*** Given records Section Begins ***

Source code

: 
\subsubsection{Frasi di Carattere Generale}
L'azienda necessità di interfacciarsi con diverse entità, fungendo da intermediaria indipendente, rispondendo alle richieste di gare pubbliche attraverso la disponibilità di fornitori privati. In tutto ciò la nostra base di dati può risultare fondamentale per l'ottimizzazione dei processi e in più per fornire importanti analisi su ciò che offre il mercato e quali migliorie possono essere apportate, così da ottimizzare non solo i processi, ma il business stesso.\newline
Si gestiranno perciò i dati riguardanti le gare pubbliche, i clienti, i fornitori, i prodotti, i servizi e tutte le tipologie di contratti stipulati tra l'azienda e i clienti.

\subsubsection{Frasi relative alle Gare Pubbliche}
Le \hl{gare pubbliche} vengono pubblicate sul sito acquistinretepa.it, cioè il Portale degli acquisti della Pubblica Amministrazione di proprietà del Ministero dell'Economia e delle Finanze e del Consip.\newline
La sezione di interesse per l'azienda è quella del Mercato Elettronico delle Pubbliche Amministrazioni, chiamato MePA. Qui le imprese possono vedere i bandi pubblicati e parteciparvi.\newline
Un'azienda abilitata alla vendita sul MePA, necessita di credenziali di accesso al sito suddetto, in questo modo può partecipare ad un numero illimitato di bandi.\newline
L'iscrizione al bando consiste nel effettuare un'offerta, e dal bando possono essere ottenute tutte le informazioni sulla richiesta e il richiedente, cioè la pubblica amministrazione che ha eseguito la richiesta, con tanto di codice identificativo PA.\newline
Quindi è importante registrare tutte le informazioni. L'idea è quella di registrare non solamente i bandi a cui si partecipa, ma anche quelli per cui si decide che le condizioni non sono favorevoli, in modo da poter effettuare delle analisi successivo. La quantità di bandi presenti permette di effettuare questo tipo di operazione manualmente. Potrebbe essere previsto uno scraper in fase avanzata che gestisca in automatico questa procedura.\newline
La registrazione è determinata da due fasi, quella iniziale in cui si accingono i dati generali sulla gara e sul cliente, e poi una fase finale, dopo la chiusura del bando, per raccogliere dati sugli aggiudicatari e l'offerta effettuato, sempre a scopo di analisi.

*** Given records Section Ends ***
*** Given records Section Begins ***

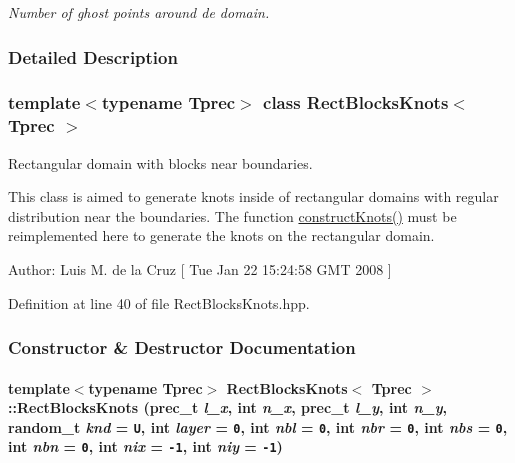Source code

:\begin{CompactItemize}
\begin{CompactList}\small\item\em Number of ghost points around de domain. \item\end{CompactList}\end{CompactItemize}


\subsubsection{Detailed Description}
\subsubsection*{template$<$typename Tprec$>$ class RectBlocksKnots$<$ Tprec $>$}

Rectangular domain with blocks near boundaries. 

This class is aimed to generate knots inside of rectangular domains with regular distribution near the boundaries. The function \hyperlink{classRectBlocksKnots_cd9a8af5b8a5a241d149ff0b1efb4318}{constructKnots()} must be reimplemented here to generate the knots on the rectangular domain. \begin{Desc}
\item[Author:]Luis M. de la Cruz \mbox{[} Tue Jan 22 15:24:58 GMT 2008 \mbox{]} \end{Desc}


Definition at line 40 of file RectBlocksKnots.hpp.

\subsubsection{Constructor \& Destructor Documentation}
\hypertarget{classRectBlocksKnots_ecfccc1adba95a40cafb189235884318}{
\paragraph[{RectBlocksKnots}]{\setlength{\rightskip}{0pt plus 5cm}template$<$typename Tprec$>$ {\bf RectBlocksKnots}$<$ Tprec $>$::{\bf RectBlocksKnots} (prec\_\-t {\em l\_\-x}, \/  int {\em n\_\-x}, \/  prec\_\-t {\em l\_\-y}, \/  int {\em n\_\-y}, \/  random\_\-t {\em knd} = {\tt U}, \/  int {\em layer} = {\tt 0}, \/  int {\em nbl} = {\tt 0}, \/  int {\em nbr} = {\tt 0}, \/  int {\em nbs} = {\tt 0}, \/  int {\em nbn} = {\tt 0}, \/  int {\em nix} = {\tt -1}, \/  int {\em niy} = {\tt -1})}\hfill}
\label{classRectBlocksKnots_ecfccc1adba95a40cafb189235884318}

*** Given records Section Ends ***
*** Given records Section Begins ***

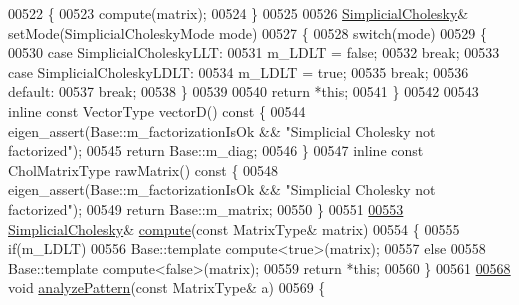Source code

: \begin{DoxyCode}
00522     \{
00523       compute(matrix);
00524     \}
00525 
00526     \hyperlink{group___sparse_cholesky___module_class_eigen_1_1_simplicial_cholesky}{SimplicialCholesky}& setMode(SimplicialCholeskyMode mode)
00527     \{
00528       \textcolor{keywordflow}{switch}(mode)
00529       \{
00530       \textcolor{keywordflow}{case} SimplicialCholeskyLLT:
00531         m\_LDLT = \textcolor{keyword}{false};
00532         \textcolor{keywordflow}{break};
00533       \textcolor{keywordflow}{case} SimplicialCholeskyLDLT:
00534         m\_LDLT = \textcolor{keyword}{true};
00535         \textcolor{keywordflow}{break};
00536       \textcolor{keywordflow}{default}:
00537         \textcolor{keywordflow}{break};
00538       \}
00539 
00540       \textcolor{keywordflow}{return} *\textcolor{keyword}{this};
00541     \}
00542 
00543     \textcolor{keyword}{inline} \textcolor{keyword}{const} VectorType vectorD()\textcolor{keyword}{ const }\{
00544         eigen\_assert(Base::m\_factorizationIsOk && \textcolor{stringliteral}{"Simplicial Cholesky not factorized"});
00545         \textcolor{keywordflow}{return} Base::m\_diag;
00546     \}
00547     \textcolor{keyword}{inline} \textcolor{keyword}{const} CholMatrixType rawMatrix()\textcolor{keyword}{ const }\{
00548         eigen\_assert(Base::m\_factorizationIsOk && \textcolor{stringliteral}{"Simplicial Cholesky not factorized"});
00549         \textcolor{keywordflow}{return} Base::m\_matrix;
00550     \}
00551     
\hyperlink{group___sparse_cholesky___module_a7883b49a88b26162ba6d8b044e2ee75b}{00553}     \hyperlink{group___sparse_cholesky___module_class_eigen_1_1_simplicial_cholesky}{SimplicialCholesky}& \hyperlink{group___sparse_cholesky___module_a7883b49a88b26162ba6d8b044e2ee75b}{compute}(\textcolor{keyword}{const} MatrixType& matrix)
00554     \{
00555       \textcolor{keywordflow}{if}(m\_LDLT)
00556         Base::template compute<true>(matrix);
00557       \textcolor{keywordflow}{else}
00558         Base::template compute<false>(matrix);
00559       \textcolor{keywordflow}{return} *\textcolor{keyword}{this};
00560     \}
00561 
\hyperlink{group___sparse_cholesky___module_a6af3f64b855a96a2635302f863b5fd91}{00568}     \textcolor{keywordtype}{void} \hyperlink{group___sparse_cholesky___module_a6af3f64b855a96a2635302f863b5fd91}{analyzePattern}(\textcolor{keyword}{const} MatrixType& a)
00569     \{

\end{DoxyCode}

*** Given records Section Ends ***

▸ What the task asks: Each line above that contains the string "sito" should be copied.

▸ Completed exercise:
Le \hl{gare pubbliche} vengono pubblicate sul sito acquistinretepa.it, cioè il Portale degli acquisti della Pubblica Amministrazione di proprietà del Ministero dell'Economia e delle Finanze e del Consip.\newline
Un'azienda abilitata alla vendita sul MePA, necessita di credenziali di accesso al sito suddetto, in questo modo può partecipare ad un numero illimitato di bandi.\newline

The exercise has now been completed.